__Stored data__:

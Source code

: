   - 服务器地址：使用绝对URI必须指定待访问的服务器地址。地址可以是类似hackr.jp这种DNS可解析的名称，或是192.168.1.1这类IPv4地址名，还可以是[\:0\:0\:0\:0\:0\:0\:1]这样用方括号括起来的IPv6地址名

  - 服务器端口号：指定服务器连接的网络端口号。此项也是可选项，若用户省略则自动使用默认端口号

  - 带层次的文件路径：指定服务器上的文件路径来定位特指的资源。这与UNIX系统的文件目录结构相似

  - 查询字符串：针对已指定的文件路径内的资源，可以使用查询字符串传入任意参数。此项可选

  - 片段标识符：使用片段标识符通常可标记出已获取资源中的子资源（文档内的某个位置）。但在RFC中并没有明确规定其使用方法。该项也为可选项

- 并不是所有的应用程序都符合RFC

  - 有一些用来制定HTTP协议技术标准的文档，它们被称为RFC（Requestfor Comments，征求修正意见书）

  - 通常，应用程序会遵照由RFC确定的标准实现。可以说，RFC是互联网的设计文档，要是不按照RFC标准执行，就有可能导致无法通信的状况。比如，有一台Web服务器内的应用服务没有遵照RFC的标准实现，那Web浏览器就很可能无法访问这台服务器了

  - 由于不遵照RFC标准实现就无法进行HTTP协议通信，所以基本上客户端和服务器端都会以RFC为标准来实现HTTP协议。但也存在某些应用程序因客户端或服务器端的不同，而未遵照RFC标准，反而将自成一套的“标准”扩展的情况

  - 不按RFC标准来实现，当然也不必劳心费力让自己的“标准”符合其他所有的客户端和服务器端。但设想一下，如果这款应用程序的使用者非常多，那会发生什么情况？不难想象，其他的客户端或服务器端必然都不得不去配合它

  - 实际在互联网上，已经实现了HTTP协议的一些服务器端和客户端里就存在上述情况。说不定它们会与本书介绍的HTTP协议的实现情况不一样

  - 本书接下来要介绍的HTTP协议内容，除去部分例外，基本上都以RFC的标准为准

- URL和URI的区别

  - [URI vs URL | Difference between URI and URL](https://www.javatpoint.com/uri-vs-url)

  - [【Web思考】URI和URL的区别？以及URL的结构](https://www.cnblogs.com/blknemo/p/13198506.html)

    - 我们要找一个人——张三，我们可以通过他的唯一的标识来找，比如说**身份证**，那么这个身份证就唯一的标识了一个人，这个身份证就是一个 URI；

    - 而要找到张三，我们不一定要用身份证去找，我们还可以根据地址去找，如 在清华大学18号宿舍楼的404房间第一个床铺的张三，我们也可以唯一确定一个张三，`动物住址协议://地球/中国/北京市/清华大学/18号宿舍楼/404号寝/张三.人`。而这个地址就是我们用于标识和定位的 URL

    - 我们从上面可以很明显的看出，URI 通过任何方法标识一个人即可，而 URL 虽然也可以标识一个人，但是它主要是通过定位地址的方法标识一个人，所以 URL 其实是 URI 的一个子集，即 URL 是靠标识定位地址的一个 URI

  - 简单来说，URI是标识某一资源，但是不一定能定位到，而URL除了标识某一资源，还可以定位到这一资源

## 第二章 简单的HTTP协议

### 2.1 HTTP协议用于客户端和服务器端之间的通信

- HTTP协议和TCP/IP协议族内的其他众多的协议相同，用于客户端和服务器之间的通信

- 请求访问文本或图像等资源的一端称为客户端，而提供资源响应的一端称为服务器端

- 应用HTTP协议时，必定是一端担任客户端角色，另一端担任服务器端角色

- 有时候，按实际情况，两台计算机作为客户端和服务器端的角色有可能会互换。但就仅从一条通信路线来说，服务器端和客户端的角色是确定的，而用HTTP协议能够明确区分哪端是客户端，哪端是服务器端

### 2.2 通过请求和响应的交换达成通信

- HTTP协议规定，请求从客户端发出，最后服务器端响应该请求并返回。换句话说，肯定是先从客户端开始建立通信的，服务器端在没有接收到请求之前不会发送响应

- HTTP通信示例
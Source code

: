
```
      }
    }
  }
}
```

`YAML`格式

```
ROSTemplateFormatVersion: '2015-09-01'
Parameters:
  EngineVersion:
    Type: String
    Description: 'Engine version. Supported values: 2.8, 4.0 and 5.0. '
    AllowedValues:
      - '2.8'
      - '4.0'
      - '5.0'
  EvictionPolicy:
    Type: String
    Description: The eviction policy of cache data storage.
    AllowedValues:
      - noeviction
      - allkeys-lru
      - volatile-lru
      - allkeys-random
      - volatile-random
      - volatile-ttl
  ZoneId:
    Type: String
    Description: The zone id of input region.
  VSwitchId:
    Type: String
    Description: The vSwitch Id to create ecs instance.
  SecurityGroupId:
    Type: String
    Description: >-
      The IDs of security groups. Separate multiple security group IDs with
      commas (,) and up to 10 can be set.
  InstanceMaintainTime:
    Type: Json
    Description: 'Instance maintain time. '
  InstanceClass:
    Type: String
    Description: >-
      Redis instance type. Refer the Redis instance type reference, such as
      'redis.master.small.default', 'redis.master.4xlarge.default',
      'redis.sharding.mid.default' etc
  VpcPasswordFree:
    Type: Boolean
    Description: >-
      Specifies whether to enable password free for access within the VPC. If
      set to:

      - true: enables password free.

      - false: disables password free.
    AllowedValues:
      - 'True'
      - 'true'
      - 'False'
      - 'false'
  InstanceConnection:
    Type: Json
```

__EXERCISE__:
Within the entries above, count the lines that include "default". The answer is that number alone.

__SOLUTION__:
2